## Task to complete
Scan the entries below and give the number of lines containing "cilantro", with no accompanying words.

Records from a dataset
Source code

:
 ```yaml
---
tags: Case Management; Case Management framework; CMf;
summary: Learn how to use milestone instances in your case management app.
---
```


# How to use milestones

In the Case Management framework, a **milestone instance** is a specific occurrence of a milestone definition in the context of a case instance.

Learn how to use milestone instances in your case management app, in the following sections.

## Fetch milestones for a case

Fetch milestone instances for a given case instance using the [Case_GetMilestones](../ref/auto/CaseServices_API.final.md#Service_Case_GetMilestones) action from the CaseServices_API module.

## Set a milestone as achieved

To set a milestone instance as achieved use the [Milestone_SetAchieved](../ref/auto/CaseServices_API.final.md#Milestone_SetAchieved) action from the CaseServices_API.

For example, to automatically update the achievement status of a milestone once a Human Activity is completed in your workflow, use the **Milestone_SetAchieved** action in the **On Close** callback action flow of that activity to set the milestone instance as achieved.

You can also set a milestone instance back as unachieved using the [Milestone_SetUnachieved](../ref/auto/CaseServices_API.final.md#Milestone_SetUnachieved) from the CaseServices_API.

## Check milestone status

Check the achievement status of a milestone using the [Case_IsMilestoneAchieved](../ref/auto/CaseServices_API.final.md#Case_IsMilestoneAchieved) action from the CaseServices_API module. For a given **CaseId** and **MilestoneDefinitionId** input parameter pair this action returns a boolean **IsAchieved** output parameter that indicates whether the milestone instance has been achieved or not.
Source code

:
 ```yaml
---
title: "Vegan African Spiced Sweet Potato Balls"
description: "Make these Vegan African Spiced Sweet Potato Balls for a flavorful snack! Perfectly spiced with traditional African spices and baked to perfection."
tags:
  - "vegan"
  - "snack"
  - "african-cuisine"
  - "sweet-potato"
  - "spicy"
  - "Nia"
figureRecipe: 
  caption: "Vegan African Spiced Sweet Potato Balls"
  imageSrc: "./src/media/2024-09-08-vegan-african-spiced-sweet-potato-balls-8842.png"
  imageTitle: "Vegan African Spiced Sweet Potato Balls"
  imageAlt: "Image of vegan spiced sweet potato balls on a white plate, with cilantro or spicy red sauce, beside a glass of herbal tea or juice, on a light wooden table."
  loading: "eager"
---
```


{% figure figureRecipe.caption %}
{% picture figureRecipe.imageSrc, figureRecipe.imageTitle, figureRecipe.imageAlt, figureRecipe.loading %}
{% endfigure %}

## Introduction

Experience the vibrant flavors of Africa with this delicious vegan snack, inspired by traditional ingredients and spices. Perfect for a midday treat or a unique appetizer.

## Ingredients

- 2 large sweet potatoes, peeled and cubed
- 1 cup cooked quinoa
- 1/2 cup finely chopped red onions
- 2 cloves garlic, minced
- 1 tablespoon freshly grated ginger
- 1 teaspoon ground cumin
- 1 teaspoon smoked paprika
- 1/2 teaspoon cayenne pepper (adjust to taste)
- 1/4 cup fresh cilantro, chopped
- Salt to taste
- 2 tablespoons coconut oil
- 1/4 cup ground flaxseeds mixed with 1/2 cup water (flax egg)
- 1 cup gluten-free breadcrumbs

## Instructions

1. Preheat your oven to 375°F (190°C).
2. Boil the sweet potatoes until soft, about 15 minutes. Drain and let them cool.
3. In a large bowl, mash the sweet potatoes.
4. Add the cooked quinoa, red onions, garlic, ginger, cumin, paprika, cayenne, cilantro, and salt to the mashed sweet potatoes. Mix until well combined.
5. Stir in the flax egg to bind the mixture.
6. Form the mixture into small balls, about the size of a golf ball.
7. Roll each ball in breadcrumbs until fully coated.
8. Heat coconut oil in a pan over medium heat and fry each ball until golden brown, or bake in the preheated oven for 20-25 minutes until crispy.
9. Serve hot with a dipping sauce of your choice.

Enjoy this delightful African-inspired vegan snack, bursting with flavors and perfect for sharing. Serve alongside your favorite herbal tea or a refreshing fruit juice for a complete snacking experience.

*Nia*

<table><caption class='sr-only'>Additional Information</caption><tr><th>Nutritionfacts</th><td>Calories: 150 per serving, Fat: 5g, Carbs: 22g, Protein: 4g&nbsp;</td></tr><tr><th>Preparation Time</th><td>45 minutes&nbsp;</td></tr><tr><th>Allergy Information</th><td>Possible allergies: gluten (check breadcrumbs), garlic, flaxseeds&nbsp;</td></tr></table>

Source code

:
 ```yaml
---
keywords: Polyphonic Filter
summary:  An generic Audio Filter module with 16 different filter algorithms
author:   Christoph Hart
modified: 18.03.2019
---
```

## Task response
3